Captioning and Scripting
One feature not discussed in the article is that video captioning could be much simpler in this model. That’s because all actors read from a script prepared by the instructor (and instructional designer). It’s also unlikely that an actor will deviate much from the script because that person won’t have the expertise to do so.
That’s good news for captioners because it means that a ready made transcript is available and can be quickly attached to a video file. In contrast, most instructors using video want to “wing it” like they do in face to face lecture (and I am quite guilty there myself). Unfortunately, this means that captioners must
Another nice feature of scripting is that you can preplan examples in advance. In the “wing it” model, instructors can make a mistake then have to do a retake. It’s happened. The “wing it” model means that instructors, even experienced instructors, can make strange grammatical errors (e.g. replacing “apathetic” with “apathetical”). Finally, scripting allows the team to split the lecture into smaller components of 7 min max. That’s about as long as students can focus on a video online.

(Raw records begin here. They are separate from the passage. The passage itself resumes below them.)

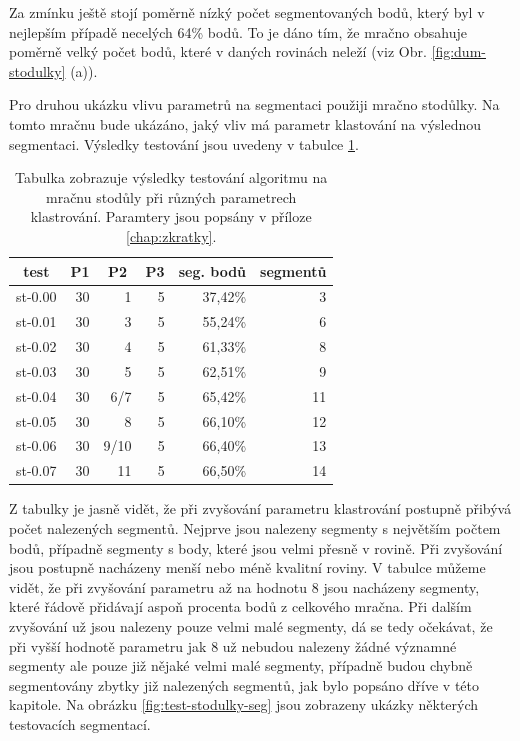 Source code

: \documentclass[11pt,twoside,a4paper]{book}
\begin{document}
Za zmínku ještě stojí poměrně nízký počet segmentovaných bodů, který byl v nejlepším případě necelých 64\% bodů. To je dáno tím, že mračno obsahuje poměrně velký počet bodů, které v daných rovinách neleží (viz Obr. \ref{fig:dum-stodulky} (a)).

Pro druhou ukázku vlivu parametrů na segmentaci použiji mračno stodůlky. Na tomto mračnu bude ukázáno, jaký vliv má parametr klastování na výslednou segmentaci. Výsledky testování jsou uvedeny v tabulce \ref{table:test3-klastr}.

\begin{table}[ht]
\begin{center}
\begin{tabular}{|r|r|r|r|r|r|}
\hline
\multicolumn{1}{|c|}{\textbf{test}} & \multicolumn{1}{c|}{\textbf{P1}} & \multicolumn{1}{c|}{\textbf{P2}} & \multicolumn{1}{c|}{\textbf{P3}} & \multicolumn{1}{c|}{\textbf{seg. bodů}} & \multicolumn{1}{c|}{\textbf{segmentů}} \\ \hline
st-0.00 & 30 & 1 & 5 & 37,42\% & 3 \\ \hline
st-0.01 & 30 & 3 & 5 & 55,24\% & 6 \\ \hline
st-0.02 & 30 & 4 & 5 & 61,33\% & 8 \\ \hline
st-0.03 & 30 & 5 & 5 & 62,51\% & 9 \\ \hline
st-0.04 & 30 & 6/7 & 5 & 65,42\% & 11 \\ \hline
st-0.05 & 30 & 8 & 5 & 66,10\% & 12 \\ \hline
st-0.06 & 30 & 9/10 & 5 & 66,40\% & 13 \\ \hline
st-0.07 & 30 & 11 & 5 & 66,50\% & 14 \\ \hline
\end{tabular}
\caption{Tabulka zobrazuje výsledky testování algoritmu na mračnu stodůly při různých parametrech klastrování. Paramtery jsou popsány v příloze \ref{chap:zkratky}.} 
\label{table:test3-klastr}
\end{center}
\end{table}

Z tabulky je jasně vidět, že při zvyšování parametru klastrování postupně přibývá počet nalezených segmentů. Nejprve jsou nalezeny segmenty s největším počtem bodů, případně segmenty s body, které jsou velmi přesně v rovině. Při zvyšování jsou postupně nacházeny menší nebo méně kvalitní roviny. V tabulce můžeme vidět, že při zvyšování parametru až na hodnotu 8 jsou nacházeny segmenty, které řádově přidávají aspoň procenta bodů z celkového mračna. Při dalším zvyšování už jsou nalezeny pouze velmi malé segmenty, dá se tedy očekávat, že při vyšší hodnotě parametru jak 8 už nebudou nalezeny žádné významné segmenty ale pouze již nějaké velmi malé segmenty, případně budou chybně segmentovány zbytky již nalezených segmentů, jak bylo popsáno dříve v této kapitole. Na obrázku \ref{fig:test-stodulky-seg} jsou zobrazeny ukázky některých testovacích segmentací.
\end{document}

At Purdue, their surveys found that students generally preferred watching the actor even knowing that that person was not the instructor. At first I thought about “inauthenticity”, but even PBS often uses actors to provide narration for documentaries. A typical example is Benjamin Bratt providing narration for the show Latino Americans. A commenter also points out that actor Morgan Freeman hosts and narrates the science series Through the Wormhole. It’s a proven practice.
I think one has to be careful how content is presented, but so long as students don’t think of the presenter as the instructor, I do see that there are some potential benefits.
Using a voice actor to narrate images on the screen could be particularly effective as it would move lecture videos away from relying on a talking head. One could then insert the actual instructor for a few key points. I would also like to see the instructor make a personal introduction on video (although not all instructors want to be taped).
Alternatively, we could begin to invest in training instructors how to speak on camera and/or to use a written script. I could see some cultural resistance to this idea, but if it were accepted, I suspect that even face to face lectures and instruction could improve as well. Aren’t educators complaining that faculty in higher education have little to no formal communication training as instructors?
It could save money in the long run as professional actors (i.e. one in a union) is a pricey investment. In fact, Purdue creates video in Dallas even though they are in Indiana. They need to make sure they have studio space available once an actor is found. Imagine the costs of updating that course.